◆ **DATA UNDER STUDY**
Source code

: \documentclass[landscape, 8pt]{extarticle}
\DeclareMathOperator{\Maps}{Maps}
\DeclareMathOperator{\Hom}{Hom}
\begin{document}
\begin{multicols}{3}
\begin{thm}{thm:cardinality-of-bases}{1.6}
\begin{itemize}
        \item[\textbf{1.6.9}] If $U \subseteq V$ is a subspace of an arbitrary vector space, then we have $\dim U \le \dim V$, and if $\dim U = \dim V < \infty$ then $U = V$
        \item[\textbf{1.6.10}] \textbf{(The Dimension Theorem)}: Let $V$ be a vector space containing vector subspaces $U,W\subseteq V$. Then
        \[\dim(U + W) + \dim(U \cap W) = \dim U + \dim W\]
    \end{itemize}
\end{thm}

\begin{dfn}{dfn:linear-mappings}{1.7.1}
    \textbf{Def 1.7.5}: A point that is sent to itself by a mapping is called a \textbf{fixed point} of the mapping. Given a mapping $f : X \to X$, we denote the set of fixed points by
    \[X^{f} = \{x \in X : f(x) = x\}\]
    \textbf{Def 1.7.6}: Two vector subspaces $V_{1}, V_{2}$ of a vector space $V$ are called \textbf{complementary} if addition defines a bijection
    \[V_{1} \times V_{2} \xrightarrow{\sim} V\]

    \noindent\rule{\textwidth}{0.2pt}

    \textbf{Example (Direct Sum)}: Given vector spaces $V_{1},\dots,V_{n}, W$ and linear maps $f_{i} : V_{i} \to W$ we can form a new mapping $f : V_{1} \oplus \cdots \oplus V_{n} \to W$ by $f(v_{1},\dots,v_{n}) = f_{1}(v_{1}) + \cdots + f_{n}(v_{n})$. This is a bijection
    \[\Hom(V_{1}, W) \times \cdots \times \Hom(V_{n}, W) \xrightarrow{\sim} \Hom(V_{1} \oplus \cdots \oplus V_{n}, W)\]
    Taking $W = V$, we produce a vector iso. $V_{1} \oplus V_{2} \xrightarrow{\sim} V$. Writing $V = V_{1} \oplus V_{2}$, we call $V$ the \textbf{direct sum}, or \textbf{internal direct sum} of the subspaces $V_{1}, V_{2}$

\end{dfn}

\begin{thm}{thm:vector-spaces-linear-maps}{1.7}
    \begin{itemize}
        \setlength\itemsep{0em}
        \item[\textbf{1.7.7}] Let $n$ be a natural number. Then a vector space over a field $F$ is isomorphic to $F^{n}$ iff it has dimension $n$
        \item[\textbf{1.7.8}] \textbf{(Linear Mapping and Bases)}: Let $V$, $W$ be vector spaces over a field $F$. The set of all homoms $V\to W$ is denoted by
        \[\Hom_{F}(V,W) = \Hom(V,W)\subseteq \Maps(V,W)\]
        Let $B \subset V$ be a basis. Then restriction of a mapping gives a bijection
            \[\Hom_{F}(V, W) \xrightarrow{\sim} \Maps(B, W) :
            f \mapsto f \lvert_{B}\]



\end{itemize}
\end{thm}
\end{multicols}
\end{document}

◆ **THE PROBLEM**
The answer must be every line of the records that holds the string "field".

◆ **OUTPUT FOR THIS TASK**
        \item[\textbf{1.7.7}] Let $n$ be a natural number. Then a vector space over a field $F$ is isomorphic to $F^{n}$ iff it has dimension $n$
        \item[\textbf{1.7.8}] \textbf{(Linear Mapping and Bases)}: Let $V$, $W$ be vector spaces over a field $F$. The set of all homoms $V\to W$ is denoted by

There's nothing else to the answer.